Exercise aim:
Your response should consist of the full data, set down exactly.

Records for the task:

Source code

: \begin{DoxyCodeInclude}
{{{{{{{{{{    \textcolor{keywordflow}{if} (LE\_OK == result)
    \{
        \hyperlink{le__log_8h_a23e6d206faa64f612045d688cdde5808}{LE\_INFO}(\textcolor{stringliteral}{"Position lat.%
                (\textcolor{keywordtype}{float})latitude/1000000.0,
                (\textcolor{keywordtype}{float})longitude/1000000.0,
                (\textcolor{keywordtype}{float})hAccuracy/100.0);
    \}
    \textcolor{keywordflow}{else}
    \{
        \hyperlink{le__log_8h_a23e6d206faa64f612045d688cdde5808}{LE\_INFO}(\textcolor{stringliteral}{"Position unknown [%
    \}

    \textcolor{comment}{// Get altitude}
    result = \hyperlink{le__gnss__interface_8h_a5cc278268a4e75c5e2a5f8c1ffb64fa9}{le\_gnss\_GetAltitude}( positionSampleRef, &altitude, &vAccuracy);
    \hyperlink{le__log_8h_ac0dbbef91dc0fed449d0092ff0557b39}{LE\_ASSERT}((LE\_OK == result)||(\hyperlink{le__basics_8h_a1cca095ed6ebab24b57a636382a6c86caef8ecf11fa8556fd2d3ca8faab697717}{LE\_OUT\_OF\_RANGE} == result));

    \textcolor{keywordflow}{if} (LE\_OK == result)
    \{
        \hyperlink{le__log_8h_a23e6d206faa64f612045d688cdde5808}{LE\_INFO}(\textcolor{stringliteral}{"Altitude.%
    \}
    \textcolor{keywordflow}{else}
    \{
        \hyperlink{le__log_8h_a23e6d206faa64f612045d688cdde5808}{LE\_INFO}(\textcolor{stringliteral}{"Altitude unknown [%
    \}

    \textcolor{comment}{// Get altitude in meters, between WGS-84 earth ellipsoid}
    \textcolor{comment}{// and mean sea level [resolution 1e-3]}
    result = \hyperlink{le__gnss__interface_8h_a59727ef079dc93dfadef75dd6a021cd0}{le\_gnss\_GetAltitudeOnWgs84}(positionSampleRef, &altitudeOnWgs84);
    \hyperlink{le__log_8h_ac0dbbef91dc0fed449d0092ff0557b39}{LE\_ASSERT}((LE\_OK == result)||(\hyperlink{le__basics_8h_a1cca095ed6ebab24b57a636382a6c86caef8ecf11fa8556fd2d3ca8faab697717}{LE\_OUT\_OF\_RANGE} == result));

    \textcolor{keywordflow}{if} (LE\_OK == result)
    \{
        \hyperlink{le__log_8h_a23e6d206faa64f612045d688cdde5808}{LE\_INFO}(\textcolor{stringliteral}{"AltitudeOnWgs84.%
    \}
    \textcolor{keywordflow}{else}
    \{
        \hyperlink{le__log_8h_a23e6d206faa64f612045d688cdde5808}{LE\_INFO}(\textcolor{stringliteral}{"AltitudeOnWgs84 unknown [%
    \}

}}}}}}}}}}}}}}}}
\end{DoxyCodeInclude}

Response box:
Source code

: \begin{DoxyCodeInclude}
{{{{{{{{{{    \textcolor{keywordflow}{if} (LE\_OK == result)
    \{
        \hyperlink{le__log_8h_a23e6d206faa64f612045d688cdde5808}{LE\_INFO}(\textcolor{stringliteral}{"Position lat.%
                (\textcolor{keywordtype}{float})latitude/1000000.0,
                (\textcolor{keywordtype}{float})longitude/1000000.0,
                (\textcolor{keywordtype}{float})hAccuracy/100.0);
    \}
    \textcolor{keywordflow}{else}
    \{
        \hyperlink{le__log_8h_a23e6d206faa64f612045d688cdde5808}{LE\_INFO}(\textcolor{stringliteral}{"Position unknown [%
    \}

    \textcolor{comment}{// Get altitude}
    result = \hyperlink{le__gnss__interface_8h_a5cc278268a4e75c5e2a5f8c1ffb64fa9}{le\_gnss\_GetAltitude}( positionSampleRef, &altitude, &vAccuracy);
    \hyperlink{le__log_8h_ac0dbbef91dc0fed449d0092ff0557b39}{LE\_ASSERT}((LE\_OK == result)||(\hyperlink{le__basics_8h_a1cca095ed6ebab24b57a636382a6c86caef8ecf11fa8556fd2d3ca8faab697717}{LE\_OUT\_OF\_RANGE} == result));

    \textcolor{keywordflow}{if} (LE\_OK == result)
    \{
        \hyperlink{le__log_8h_a23e6d206faa64f612045d688cdde5808}{LE\_INFO}(\textcolor{stringliteral}{"Altitude.%
    \}
    \textcolor{keywordflow}{else}
    \{
        \hyperlink{le__log_8h_a23e6d206faa64f612045d688cdde5808}{LE\_INFO}(\textcolor{stringliteral}{"Altitude unknown [%
    \}

    \textcolor{comment}{// Get altitude in meters, between WGS-84 earth ellipsoid}
    \textcolor{comment}{// and mean sea level [resolution 1e-3]}
    result = \hyperlink{le__gnss__interface_8h_a59727ef079dc93dfadef75dd6a021cd0}{le\_gnss\_GetAltitudeOnWgs84}(positionSampleRef, &altitudeOnWgs84);
    \hyperlink{le__log_8h_ac0dbbef91dc0fed449d0092ff0557b39}{LE\_ASSERT}((LE\_OK == result)||(\hyperlink{le__basics_8h_a1cca095ed6ebab24b57a636382a6c86caef8ecf11fa8556fd2d3ca8faab697717}{LE\_OUT\_OF\_RANGE} == result));

    \textcolor{keywordflow}{if} (LE\_OK == result)
    \{
        \hyperlink{le__log_8h_a23e6d206faa64f612045d688cdde5808}{LE\_INFO}(\textcolor{stringliteral}{"AltitudeOnWgs84.%
    \}
    \textcolor{keywordflow}{else}
    \{
        \hyperlink{le__log_8h_a23e6d206faa64f612045d688cdde5808}{LE\_INFO}(\textcolor{stringliteral}{"AltitudeOnWgs84 unknown [%
    \}

}}}}}}}}}}}}}}}}
\end{DoxyCodeInclude}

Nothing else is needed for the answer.